Converting text to a format that allows it to be input into machine learning models is an important part of NLP. This typically involves tokenization: splitting the text into tokens that can be mapped to a vocabulary. These can then be converted to numerical representations such as word embeddings.

Generally, tokenization was done on a word-level basis. However, this leads to the issue of out-of-vocabulary words, whereby new words can not be represented. New words can include misspellings, rare words such as “Penrhyndeudraeth”, or neologisms such as “yeeted”. Character-level models can address this, but presumably have limited representational capacities compared to word-level models, since words are very much more than the sum of their characters.

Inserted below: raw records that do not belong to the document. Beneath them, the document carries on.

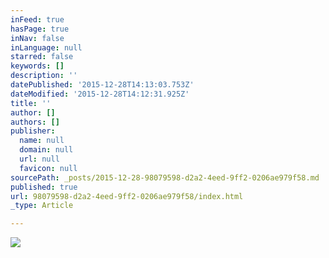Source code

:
```yaml
---
inFeed: true
hasPage: true
inNav: false
inLanguage: null
starred: false
keywords: []
description: ''
datePublished: '2015-12-28T14:13:03.753Z'
dateModified: '2015-12-28T14:12:31.925Z'
title: ''
author: []
authors: []
publisher:
  name: null
  domain: null
  url: null
  favicon: null
sourcePath: _posts/2015-12-28-98079598-d2a2-4eed-9ff2-0206ae979f58.md
published: true
url: 98079598-d2a2-4eed-9ff2-0206ae979f58/index.html
_type: Article

---
```

![](https://the-grid-user-content.s3-us-west-2.amazonaws.com/4c9e49b6-17be-4a84-b68d-9d4439a6933e.jpg)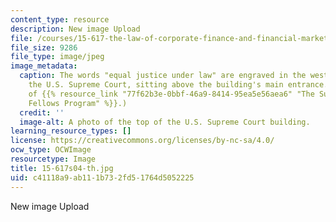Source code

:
 ```yaml
---
content_type: resource
description: New image Upload
file: /courses/15-617-the-law-of-corporate-finance-and-financial-markets-spring-2004/c41118a9ab111b732fd51764d5052225_15-617s04-th.jpg
file_size: 9286
file_type: image/jpeg
image_metadata:
  caption: The words "equal justice under law" are engraved in the west pediment of
    the U.S. Supreme Court, sitting above the building's main entrance. (Image courtesy
    of {{% resource_link "77f62b3e-0bbf-46a9-8414-95ea5e56aea6" "The Supreme Court
    Fellows Program" %}}.)
  credit: ''
  image-alt: A photo of the top of the U.S. Supreme Court building.
learning_resource_types: []
license: https://creativecommons.org/licenses/by-nc-sa/4.0/
ocw_type: OCWImage
resourcetype: Image
title: 15-617s04-th.jpg
uid: c41118a9-ab11-1b73-2fd5-1764d5052225
---
```

New image Upload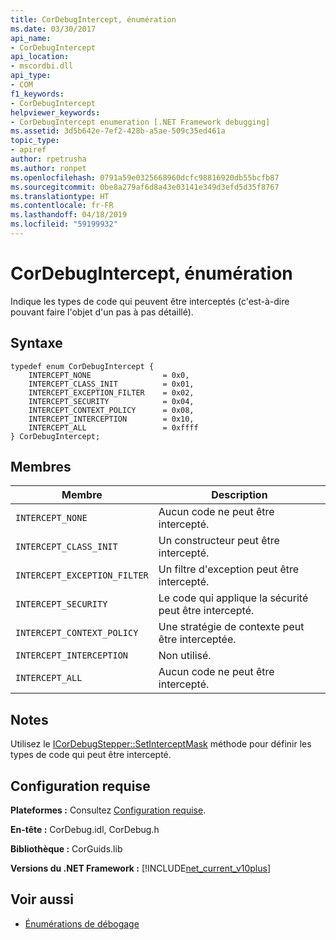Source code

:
 ```yaml
---
title: CorDebugIntercept, énumération
ms.date: 03/30/2017
api_name:
- CorDebugIntercept
api_location:
- mscordbi.dll
api_type:
- COM
f1_keywords:
- CorDebugIntercept
helpviewer_keywords:
- CorDebugIntercept enumeration [.NET Framework debugging]
ms.assetid: 3d5b642e-7ef2-428b-a5ae-509c35ed461a
topic_type:
- apiref
author: rpetrusha
ms.author: ronpet
ms.openlocfilehash: 0791a59e0325668960dcfc98816920db55bcfb87
ms.sourcegitcommit: 0be8a279af6d8a43e03141e349d3efd5d35f8767
ms.translationtype: HT
ms.contentlocale: fr-FR
ms.lasthandoff: 04/18/2019
ms.locfileid: "59199932"
---
```

# <a name="cordebugintercept-enumeration"></a>CorDebugIntercept, énumération
Indique les types de code qui peuvent être interceptés (c'est-à-dire pouvant faire l'objet d'un pas à pas détaillé).  
  
## <a name="syntax"></a>Syntaxe  
  
```  
typedef enum CorDebugIntercept {  
    INTERCEPT_NONE                = 0x0,  
    INTERCEPT_CLASS_INIT          = 0x01,  
    INTERCEPT_EXCEPTION_FILTER    = 0x02,  
    INTERCEPT_SECURITY            = 0x04,  
    INTERCEPT_CONTEXT_POLICY      = 0x08,  
    INTERCEPT_INTERCEPTION        = 0x10,  
    INTERCEPT_ALL                 = 0xffff  
} CorDebugIntercept;  
```  
  
## <a name="members"></a>Membres  
  
|Membre|Description|  
|------------|-----------------|  
|`INTERCEPT_NONE`|Aucun code ne peut être intercepté.|  
|`INTERCEPT_CLASS_INIT`|Un constructeur peut être intercepté.|  
|`INTERCEPT_EXCEPTION_FILTER`|Un filtre d'exception peut être intercepté.|  
|`INTERCEPT_SECURITY`|Le code qui applique la sécurité peut être intercepté.|  
|`INTERCEPT_CONTEXT_POLICY`|Une stratégie de contexte peut être interceptée.|  
|`INTERCEPT_INTERCEPTION`|Non utilisé.|  
|`INTERCEPT_ALL`|Aucun code ne peut être intercepté.|  
  
## <a name="remarks"></a>Notes  
 Utilisez le [ICorDebugStepper::SetInterceptMask](../../../../docs/framework/unmanaged-api/debugging/icordebugstepper-setinterceptmask-method.md) méthode pour définir les types de code qui peut être intercepté.  
  
## <a name="requirements"></a>Configuration requise  
 **Plateformes :** Consultez [Configuration requise](../../../../docs/framework/get-started/system-requirements.md).  
  
 **En-tête :** CorDebug.idl, CorDebug.h  
  
 **Bibliothèque :** CorGuids.lib  
  
 **Versions du .NET Framework :** [!INCLUDE[net_current_v10plus](../../../../includes/net-current-v10plus-md.md)]  
  
## <a name="see-also"></a>Voir aussi

- [Énumérations de débogage](../../../../docs/framework/unmanaged-api/debugging/debugging-enumerations.md)
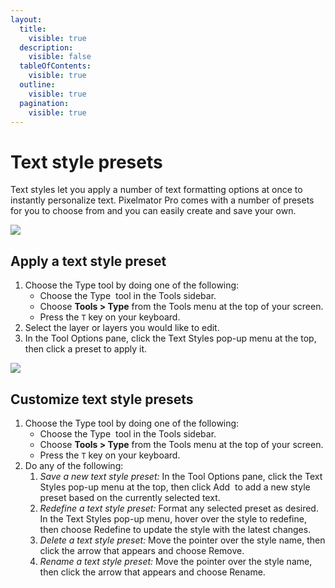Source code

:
 ```yaml
---
layout:
  title:
    visible: true
  description:
    visible: false
  tableOfContents:
    visible: true
  outline:
    visible: true
  pagination:
    visible: true
---
```


# Text style presets

Text styles let you apply a number of text formatting options at once to instantly personalize text. Pixelmator Pro comes with a number of presets for you to choose from and you can easily create and save your own.

![](https://help.pixelmator.com/pixelmator-pro/3.5/assets/English/1655132714000.jpeg)

## Apply a text style preset

1. Choose the Type tool by doing one of the following:
   * Choose the Type <img src="https://help.pixelmator.com/pixelmator-pro/3.5/assets/English/1580998705000.png" alt="" data-size="line"> tool in the Tools sidebar.
   * Choose **Tools > Type** from the Tools menu at the top of your screen.
   * Press the `T` key on your keyboard.
2. Select the layer or layers you would like to edit.
3. In the Tool Options pane, click the Text Styles pop-up menu at the top, then click a preset to apply it.&#x20;

![](https://help.pixelmator.com/pixelmator-pro/3.5/assets/English/1655132702000.jpeg)

## Customize text style presets

1. Choose the Type tool by doing one of the following:
   * Choose the Type <img src="https://help.pixelmator.com/pixelmator-pro/3.5/assets/English/1580998705000.png" alt="" data-size="line"> tool in the Tools sidebar.
   * Choose **Tools > Type** from the Tools menu at the top of your screen.
   * Press the `T` key on your keyboard.
2. Do any of the following:
   1. _Save a new text style preset:_ In the Tool Options pane, click the Text Styles pop-up menu at the top, then click Add <img src="https://help.pixelmator.com/pixelmator-pro/3.5/assets/English/1579274394000.png" alt="" data-size="line"> to add a new style preset based on the currently selected text.&#x20;
   2. _Redefine a text style preset:_ Format any selected preset as desired. In the Text Styles pop-up menu, hover over the style to redefine, then choose Redefine to update the style with the latest changes.
   3. _Delete a text style preset:_ Move the pointer over the style name, then click the arrow that appears and choose Remove.
   4. _Rename a text style preset:_ Move the pointer over the style name, then click the arrow that appears and choose Rename.
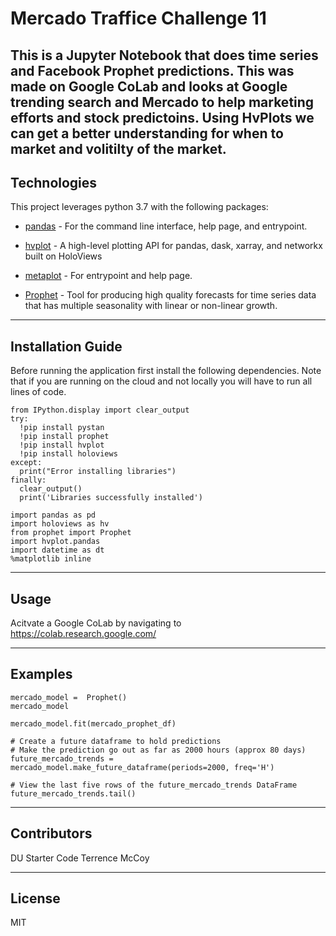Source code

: # Mercado Traffice Challenge 11
This is a Jupyter Notebook that does time series and Facebook Prophet predictions. This was made on Google CoLab and looks at Google trending search and Mercado to help marketing efforts and stock predictoins. Using HvPlots we can get a better understanding for when to market and volitilty of the market.
---

## Technologies

This project leverages python 3.7 with the following packages:

* [pandas](https://github.com/pandas-dev/pandas) - For the command line interface, help page, and entrypoint.

* [hvplot](https://github.com/holoviz/hvplot) - A high-level plotting API for pandas, dask, xarray, and networkx built on HoloViews

* [metaplot](https://github.com/matplotlib/matplotlib) - For entrypoint and help page.

* [Prophet](https://github.com/facebook/prophet) - Tool for producing high quality forecasts for time series data that has multiple seasonality with linear or non-linear growth.

---

## Installation Guide

Before running the application first install the following dependencies. Note that if you are running on the cloud and not locally you will have to run all lines of code.
```
from IPython.display import clear_output
try:
  !pip install pystan
  !pip install prophet
  !pip install hvplot
  !pip install holoviews
except:
  print("Error installing libraries")
finally:
  clear_output()
  print('Libraries successfully installed')
``` 

```
import pandas as pd
import holoviews as hv
from prophet import Prophet
import hvplot.pandas
import datetime as dt
%matplotlib inline
```


---

## Usage

Acitvate a Google CoLab by navigating to https://colab.research.google.com/

---

## Examples
```
mercado_model =  Prophet()
mercado_model

mercado_model.fit(mercado_prophet_df)

# Create a future dataframe to hold predictions
# Make the prediction go out as far as 2000 hours (approx 80 days)
future_mercado_trends = mercado_model.make_future_dataframe(periods=2000, freq='H')

# View the last five rows of the future_mercado_trends DataFrame
future_mercado_trends.tail()
```

---

## Contributors

DU Starter Code
Terrence McCoy


---

## License

MIT
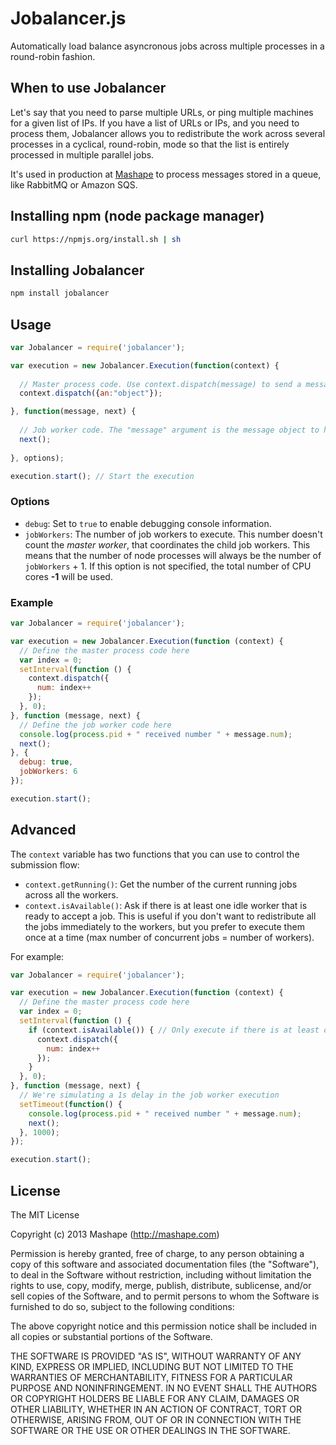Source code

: # Jobalancer.js

Automatically load balance asyncronous jobs across multiple processes in a round-robin fashion.

## When to use Jobalancer

Let's say that you need to parse multiple URLs, or ping multiple machines for a given list of IPs. If you have a list of URLs or IPs, and you need to process them, Jobalancer allows you to redistribute the work across several processes in a cyclical, round-robin, mode so that the list is entirely processed in multiple parallel jobs.

It's used in production at [Mashape](https://www.mashape.com) to process messages stored in a queue, like RabbitMQ or Amazon SQS.

## Installing npm (node package manager)

```bash
curl https://npmjs.org/install.sh | sh
```

## Installing Jobalancer

```bash
npm install jobalancer
```

## Usage

```javascript
var Jobalancer = require('jobalancer');

var execution = new Jobalancer.Execution(function(context) {
	
  // Master process code. Use context.dispatch(message) to send a message to a job worker.
  context.dispatch({an:"object"});

}, function(message, next) {
	
  // Job worker code. The "message" argument is the message object to handle. Call next() when the operation has been completed.
  next();
	
}, options);

execution.start(); // Start the execution
```

### Options

* `debug`: Set to `true` to enable debugging console information.
* `jobWorkers`: The number of job workers to execute. This number doesn't count the *master worker*, that coordinates the child job workers. This means that the number of node processes will always be the number of `jobWorkers` + 1. If this option is not specified, the total number of CPU cores **-1** will be used.

### Example

```javascript
var Jobalancer = require('jobalancer');

var execution = new Jobalancer.Execution(function (context) {
  // Define the master process code here
  var index = 0;
  setInterval(function () {
    context.dispatch({
      num: index++
    });
  }, 0);
}, function (message, next) {
  // Define the job worker code here
  console.log(process.pid + " received number " + message.num);
  next();
}, {
  debug: true, 
  jobWorkers: 6
});

execution.start();
```

## Advanced

The `context` variable has two functions that you can use to control the submission flow:

* `context.getRunning()`: Get the number of the current running jobs across all the workers.
* `context.isAvailable()`: Ask if there is at least one idle worker that is ready to accept a job. This is useful if you don't want to redistribute all the jobs immediately to the workers, but you prefer to execute them once at a time (max number of concurrent jobs = number of workers).

For example:

```javascript
var Jobalancer = require('jobalancer');

var execution = new Jobalancer.Execution(function (context) {
  // Define the master process code here
  var index = 0;
  setInterval(function () {
	if (context.isAvailable()) { // Only execute if there is at least one job worker available
      context.dispatch({
        num: index++
      });
    }
  }, 0);
}, function (message, next) {
  // We're simulating a 1s delay in the job worker execution
  setTimeout(function() {
    console.log(process.pid + " received number " + message.num);
    next();
  }, 1000);
});

execution.start();
```

## License

The MIT License

Copyright (c) 2013 Mashape (http://mashape.com)

Permission is hereby granted, free of charge, to any person obtaining
a copy of this software and associated documentation files (the
"Software"), to deal in the Software without restriction, including
without limitation the rights to use, copy, modify, merge, publish,
distribute, sublicense, and/or sell copies of the Software, and to
permit persons to whom the Software is furnished to do so, subject to
the following conditions:

The above copyright notice and this permission notice shall be
included in all copies or substantial portions of the Software.

THE SOFTWARE IS PROVIDED "AS IS", WITHOUT WARRANTY OF ANY KIND,
EXPRESS OR IMPLIED, INCLUDING BUT NOT LIMITED TO THE WARRANTIES OF
MERCHANTABILITY, FITNESS FOR A PARTICULAR PURPOSE AND
NONINFRINGEMENT. IN NO EVENT SHALL THE AUTHORS OR COPYRIGHT HOLDERS BE
LIABLE FOR ANY CLAIM, DAMAGES OR OTHER LIABILITY, WHETHER IN AN ACTION
OF CONTRACT, TORT OR OTHERWISE, ARISING FROM, OUT OF OR IN CONNECTION
WITH THE SOFTWARE OR THE USE OR OTHER DEALINGS IN THE SOFTWARE.
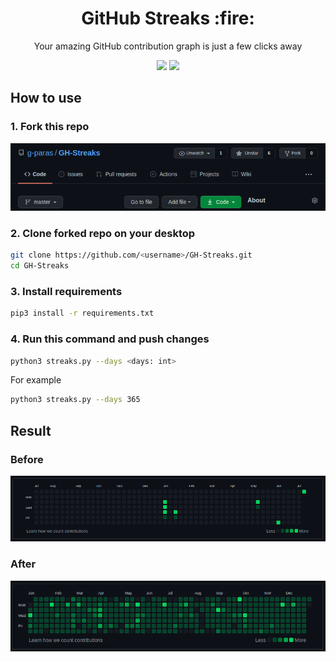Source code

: <h1 align="center">GitHub Streaks :fire:</h1>
<p align="center">Your amazing GitHub contribution graph is just a few clicks away</p>

<p align="center">
<img src="https://img.shields.io/badge/python-%2314354C.svg?style=for-the-badge&logo=python&logoColor=white">
<img src="https://img.shields.io/badge/code%20style-black-000000.svg?style=for-the-badge">

</p>

## How to use

### 1. Fork this repo

![](img/fork.png)

### 2. Clone forked repo on your desktop

```bash
git clone https://github.com/<username>/GH-Streaks.git
cd GH-Streaks
```

### 3. Install requirements

```bash
pip3 install -r requirements.txt
```

### 4. Run this command and push changes

```bash
python3 streaks.py --days <days: int>
```

For example

```bash
python3 streaks.py --days 365
```

## Result

### Before

![](img/before.png)

### After

![](img/after.png)
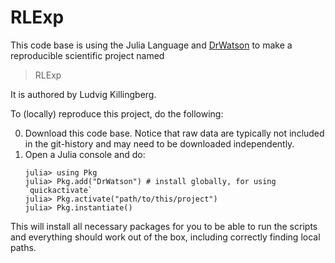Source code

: # RLExp

This code base is using the Julia Language and [DrWatson](https://juliadynamics.github.io/DrWatson.jl/stable/)
to make a reproducible scientific project named
> RLExp

It is authored by Ludvig Killingberg.

To (locally) reproduce this project, do the following:

0. Download this code base. Notice that raw data are typically not included in the
   git-history and may need to be downloaded independently.
1. Open a Julia console and do:
   ```
   julia> using Pkg
   julia> Pkg.add("DrWatson") # install globally, for using `quickactivate`
   julia> Pkg.activate("path/to/this/project")
   julia> Pkg.instantiate()
   ```

This will install all necessary packages for you to be able to run the scripts and
everything should work out of the box, including correctly finding local paths.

Subword-level models represent the best of both worlds. They address the issue of out-of-vocabulary words while maintaining rich word-level representations, and can potentially learn relevant morphological subword representations. For example, if “yeet” and “-ing” are in my vocabulary but I have never seen “yeeting”, I can still infer that “yeeting” means “to yeet”.

BPE in code

Initial vocabulary

First we load our corpus and define our initial vocabulary as all the latin unicode characters and any other characters in our corpus. However, its worth noting that many models use actual bytes to support all languages with a smaller vocabulary.

from pathlib import Path

vocab_itos = ['<unk>'] + [chr(i) for i in range(0x0000, 0x024f)]
vocab_stoi = {s: i for i,s in enumerate(vocab_itos)}

corpus = Path("corpus.txt").read_text()
for c in set(corpus):
    if c not in vocab_stoi:
        vocab_stoi[c] = len(vocab_itos)
        vocab_itos += [c]

Pre-tokenization

If we were to naively run BPE on the entire corpus, the complexity would be O(n2) and our resulting vocabulary would likely include phrases.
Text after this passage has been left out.